Да, уютный домик. Был. Сгорел чуть более года назад, Дарья тогда с детьми едва спаслась… Зато теперь они жили в каменном доме, который Пётр Алексеевич велел срочно достроить на радостях, что семейство уцелело — и назвал его Летним дворцом. А на месте, где не иначе, как промыслом Божьим были спасены самые дорогие для него люди, он поставил собственноручно вытесанный из дерева большой крест.
Крепость Ниеншанц и большая часть зданий одноимённого городишки пошли в разбор на запчасти, из этих камней закладывали фундаменты будущих зданий. Береговую линию Невы всё же решили спрямлять, используя технологии, отработанные ещё венецианцами — лиственичные сваи забивали в прибрежное дно, в слабосолёную воду невского устья — из-за чего они с течением времени должны были обрести прочность железобетона — затем шла подсыпка гравия и земли. Камень для строек велено было свозить со всей России. На Заячьем, он же Петропавловский, острове возводили крепость, которую гости из будущего узнавали с первого взгляда: она уже сейчас напоминала ту, которую многие из них помнили из своей истории. Пётр Алексеевич размахнулся строить сразу и Зимний дворец, и два собора, и адмиралтейство, и длинное здание двенадцати коллегий, создаваемых вместо старых приказов, и жилые дома, и верфь. Из всего перечисленного пока до ума довёл одну верфь, и то только потому, что надо было в срочном порядке строить корабли. Дерево сушили и обрабатывали по голландской технологии — всего два года — и как раз должна была «созреть» первая партия брёвен. При верфи поставили первую в России полуавтоматическую лесопилку на смешанном — водяном и паровом — приводе, и дело пошло.

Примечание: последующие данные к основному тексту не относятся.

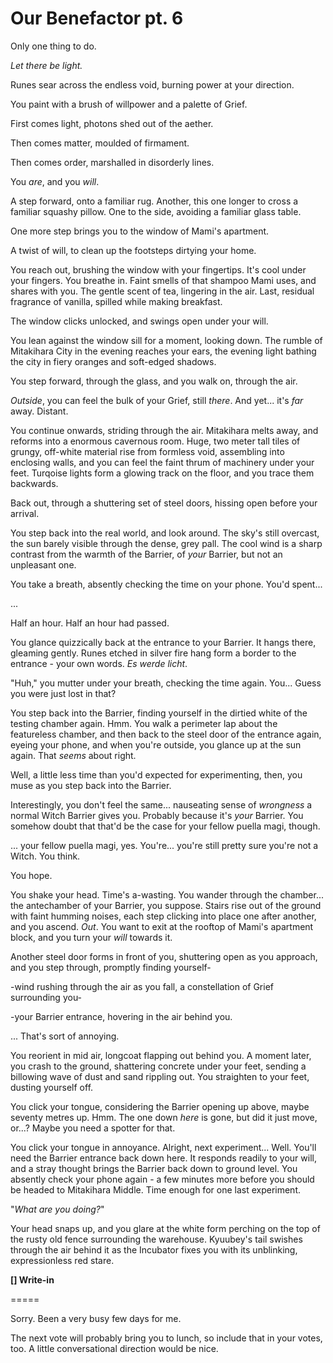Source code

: # Our Benefactor pt. 6

Only one thing to do.

*Let there be light.*

Runes sear across the endless void, burning power at your direction.

You paint with a brush of willpower and a palette of Grief.

First comes light, photons shed out of the aether.

Then comes matter, moulded of firmament.

Then comes order, marshalled in disorderly lines.

You *are*, and you *will*.

A step forward, onto a familiar rug. Another, this one longer to cross a familiar squashy pillow. One to the side, avoiding a familiar glass table.

One more step brings you to the window of Mami's apartment.

A twist of will, to clean up the footsteps dirtying your home.

You reach out, brushing the window with your fingertips. It's cool under your fingers. You breathe in. Faint smells of that shampoo Mami uses, and shares with you. The gentle scent of tea, lingering in the air. Last, residual fragrance of vanilla, spilled while making breakfast.

The window clicks unlocked, and swings open under your will.

You lean against the window sill for a moment, looking down. The rumble of Mitakihara City in the evening reaches your ears, the evening light bathing the city in fiery oranges and soft-edged shadows.

You step forward, through the glass, and you walk on, through the air.

*Outside*, you can feel the bulk of your Grief, still *there*. And yet... it's *far* away. Distant.

You continue onwards, striding through the air. Mitakihara melts away, and reforms into a enormous cavernous room. Huge, two meter tall tiles of grungy, off-white material rise from formless void, assembling into enclosing walls, and you can feel the faint thrum of machinery under your feet. Turqoise lights form a glowing track on the floor, and you trace them backwards.

Back out, through a shuttering set of steel doors, hissing open before your arrival.

You step back into the real world, and look around. The sky's still overcast, the sun barely visible through the dense, grey pall. The cool wind is a sharp contrast from the warmth of the Barrier, of *your* Barrier, but not an unpleasant one.

You take a breath, absently checking the time on your phone. You'd spent...

...

Half an hour. Half an hour had passed.

You glance quizzically back at the entrance to your Barrier. It hangs there, gleaming gently. Runes etched in silver fire hang form a border to the entrance - your own words. *Es werde licht*.

"Huh," you mutter under your breath, checking the time again. You... Guess you were just lost in that?

You step back into the Barrier, finding yourself in the dirtied white of the testing chamber again. Hmm. You walk a perimeter lap about the featureless chamber, and then back to the steel door of the entrance again, eyeing your phone, and when you're outside, you glance up at the sun again. That *seems* about right.

Well, a little less time than you'd expected for experimenting, then, you muse as you step back into the Barrier.

Interestingly, you don't feel the same... nauseating sense of *wrongness* a normal Witch Barrier gives you. Probably because it's *your* Barrier. You somehow doubt that that'd be the case for your fellow puella magi, though.

... your fellow puella magi, yes. You're... you're still pretty sure you're not a Witch. You think.

You hope.

You shake your head. Time's a-wasting. You wander through the chamber... the antechamber of your Barrier, you suppose. Stairs rise out of the ground with faint humming noises, each step clicking into place one after another, and you ascend. *Out*. You want to exit at the rooftop of Mami's apartment block, and you turn your *will* towards it.

Another steel door forms in front of you, shuttering open as you approach, and you step through, promptly finding yourself-

-wind rushing through the air as you fall, a constellation of Grief surrounding you-

-your Barrier entrance, hovering in the air behind you.

... That's sort of annoying.

You reorient in mid air, longcoat flapping out behind you. A moment later, you crash to the ground, shattering concrete under your feet, sending a billowing wave of dust and sand rippling out. You straighten to your feet, dusting yourself off.

You click your tongue, considering the Barrier opening up above, maybe seventy metres up. Hmm. The one down *here* is gone, but did it just move, or...? Maybe you need a spotter for that.

You click your tongue in annoyance. Alright, next experiment... Well. You'll need the Barrier entrance back down here. It responds readily to your will, and a stray thought brings the Barrier back down to ground level. You absently check your phone again - a few minutes more before you should be headed to Mitakihara Middle. Time enough for one last experiment.

"*What are you doing?*"

Your head snaps up, and you glare at the white form perching on the top of the rusty old fence surrounding the warehouse. Kyuubey's tail swishes through the air behind it as the Incubator fixes you with its unblinking, expressionless red stare.

**\[] Write-in**

\=====​

Sorry. Been a very busy few days for me.

The next vote will probably bring you to lunch, so include that in your votes, too. A little conversational direction would be nice.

Демидов и Строганов уже добывали на Урале разнообразные полезные ископаемые, поставляя для нужд страны железо и медь, поделочный камень и самоцветы. Нашли и серебро, что стало настоящим праздником для Петра — так как с драгметаллами в России уже несколько веков было напряжно. Тульской оружейный завод выдавал продукцию как чисто военного назначения, так и богато украшенные штучные экземпляры охотничьих ружей, которые шли на подарки венценосным гостям Петра Алексеича. Петербурга, по сути, ещё не было, а на его предполагаемой окраине, на охтинской стороне, уже заработала собственная суконная мануфактура, которую, кстати, уже несколько раз пытались то перекупить, то поджечь конфиденты англичан. Не понравилось им такое импортозамещение. Мастеровых в город манил приличный заработок, а неквалифицированный труд обеспечивали свозимые сюда крестьяне.